Nampaknya hanya di Indonesia segala sesuatu yang "berbau" Cina mendapatkan larangan atau dianaktirikan oleh pemerintah.
Melalui Inpres (Instruksi Presiden) Nomor 14 Tahun 1967 segala sesuatu yang berbau Cina dilarang pemerintahan Orde Baru.
Memang pada saat itu, Indonesia baru saja mencatat sejarah dengan beralihnya pemerintahan Orde Lama dibawah pimpinan Presiden Soekarno ke pemerintahan Orde Baru pimpinan Presiden Soeharto.
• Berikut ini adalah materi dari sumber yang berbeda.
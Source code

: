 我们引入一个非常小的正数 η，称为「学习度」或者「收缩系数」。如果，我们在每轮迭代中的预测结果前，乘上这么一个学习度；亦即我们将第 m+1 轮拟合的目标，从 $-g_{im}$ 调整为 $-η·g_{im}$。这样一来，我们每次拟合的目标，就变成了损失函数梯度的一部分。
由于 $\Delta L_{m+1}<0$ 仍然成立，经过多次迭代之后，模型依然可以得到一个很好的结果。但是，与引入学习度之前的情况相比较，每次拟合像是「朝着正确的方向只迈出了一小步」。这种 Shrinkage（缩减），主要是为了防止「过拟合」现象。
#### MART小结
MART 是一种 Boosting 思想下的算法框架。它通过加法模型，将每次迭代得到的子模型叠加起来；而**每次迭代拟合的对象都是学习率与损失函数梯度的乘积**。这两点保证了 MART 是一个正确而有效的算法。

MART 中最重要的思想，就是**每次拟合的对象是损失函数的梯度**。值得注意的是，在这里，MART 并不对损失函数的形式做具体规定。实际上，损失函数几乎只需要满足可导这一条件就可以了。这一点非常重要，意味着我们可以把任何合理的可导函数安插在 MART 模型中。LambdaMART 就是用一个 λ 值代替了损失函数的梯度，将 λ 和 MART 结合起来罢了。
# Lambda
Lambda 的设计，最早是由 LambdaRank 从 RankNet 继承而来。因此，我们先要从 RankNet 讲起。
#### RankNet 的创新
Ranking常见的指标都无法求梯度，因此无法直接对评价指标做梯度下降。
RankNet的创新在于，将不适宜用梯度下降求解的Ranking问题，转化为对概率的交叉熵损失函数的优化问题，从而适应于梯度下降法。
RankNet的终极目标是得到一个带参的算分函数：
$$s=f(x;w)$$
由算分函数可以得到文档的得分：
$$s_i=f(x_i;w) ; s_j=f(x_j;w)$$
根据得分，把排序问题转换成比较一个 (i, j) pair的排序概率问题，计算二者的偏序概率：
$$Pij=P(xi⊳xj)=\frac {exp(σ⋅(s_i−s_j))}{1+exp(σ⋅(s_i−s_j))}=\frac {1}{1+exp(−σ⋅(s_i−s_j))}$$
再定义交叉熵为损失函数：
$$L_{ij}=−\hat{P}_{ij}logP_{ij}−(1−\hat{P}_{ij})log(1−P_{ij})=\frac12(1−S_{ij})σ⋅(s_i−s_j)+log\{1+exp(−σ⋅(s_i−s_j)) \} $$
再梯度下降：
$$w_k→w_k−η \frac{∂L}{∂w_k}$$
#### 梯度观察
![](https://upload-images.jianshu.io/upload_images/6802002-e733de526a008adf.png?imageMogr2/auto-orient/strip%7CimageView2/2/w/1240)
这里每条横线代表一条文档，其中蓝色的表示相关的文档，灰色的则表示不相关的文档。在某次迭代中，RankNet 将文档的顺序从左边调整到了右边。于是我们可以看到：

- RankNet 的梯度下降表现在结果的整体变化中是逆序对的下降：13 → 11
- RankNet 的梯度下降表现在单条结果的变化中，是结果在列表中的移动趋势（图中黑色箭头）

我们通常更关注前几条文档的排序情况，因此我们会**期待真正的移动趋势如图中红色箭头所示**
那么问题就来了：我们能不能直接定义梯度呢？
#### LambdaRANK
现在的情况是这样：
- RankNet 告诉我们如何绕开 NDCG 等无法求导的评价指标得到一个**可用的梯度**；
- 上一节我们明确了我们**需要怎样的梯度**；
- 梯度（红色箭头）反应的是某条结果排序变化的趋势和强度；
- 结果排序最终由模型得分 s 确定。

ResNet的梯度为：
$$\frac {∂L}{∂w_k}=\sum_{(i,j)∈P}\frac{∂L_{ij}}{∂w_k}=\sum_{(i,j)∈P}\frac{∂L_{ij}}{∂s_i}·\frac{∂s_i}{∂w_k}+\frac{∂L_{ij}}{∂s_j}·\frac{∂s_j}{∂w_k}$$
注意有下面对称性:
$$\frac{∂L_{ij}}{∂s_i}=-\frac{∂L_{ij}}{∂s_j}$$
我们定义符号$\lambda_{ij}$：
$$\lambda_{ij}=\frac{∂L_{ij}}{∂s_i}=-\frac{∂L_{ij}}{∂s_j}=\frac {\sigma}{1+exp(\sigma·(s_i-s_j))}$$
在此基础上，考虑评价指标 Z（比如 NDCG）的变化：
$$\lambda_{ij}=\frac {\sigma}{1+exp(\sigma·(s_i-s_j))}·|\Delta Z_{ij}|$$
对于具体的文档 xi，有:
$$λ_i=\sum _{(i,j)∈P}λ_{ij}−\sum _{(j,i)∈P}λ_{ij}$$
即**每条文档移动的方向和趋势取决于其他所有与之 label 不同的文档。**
Termasuk Tahun Baru Imlek, "kebudayaan" Cina lainnya juga dianaktirikan penguasa Orde Baru pimpinan Soeharto, seperti atraksi Barongsai, Liong, atau perayaan-perayaan penting Cina lainnya.
Nama-nama Cina, dari nama orang, toko-toko, perkumpulan, dan sebagainya harus diganti ke nama atau Bahasa Indonesia.
Jadi jangan heran mengapa diluar Indonesia, orang-orang keturunan Cina masih memakai nama atau bahasa Cina.
Lain dengan di Indonesia.
Hal tersebut berawal dari ganasnya peristiwa Gerakan 30 September (G30S PKI) yang konon didukung oleh Partai Komunis Cina di Tiongkok.
Inpres itu dibuat dengan harapan pengaruh komunis dari Cina disterilkan agar Partai Komunis Cina tidak lagi menggunakan warganya di Indonesia sebagai alat propaganda komunis.
Pelarangan itu berdampak kepada warga Tionghoa yang bermukim di Indonesia karena mereka merasa dikungkung kebebasannya untuk bersukacita merayakan Imlek atau festival-festival lainnya yang sudah turun temurun mereka lakukan, dari nenek moyang di negeri leluhurnya sampai dibawa ke luar negeri (Indonesia).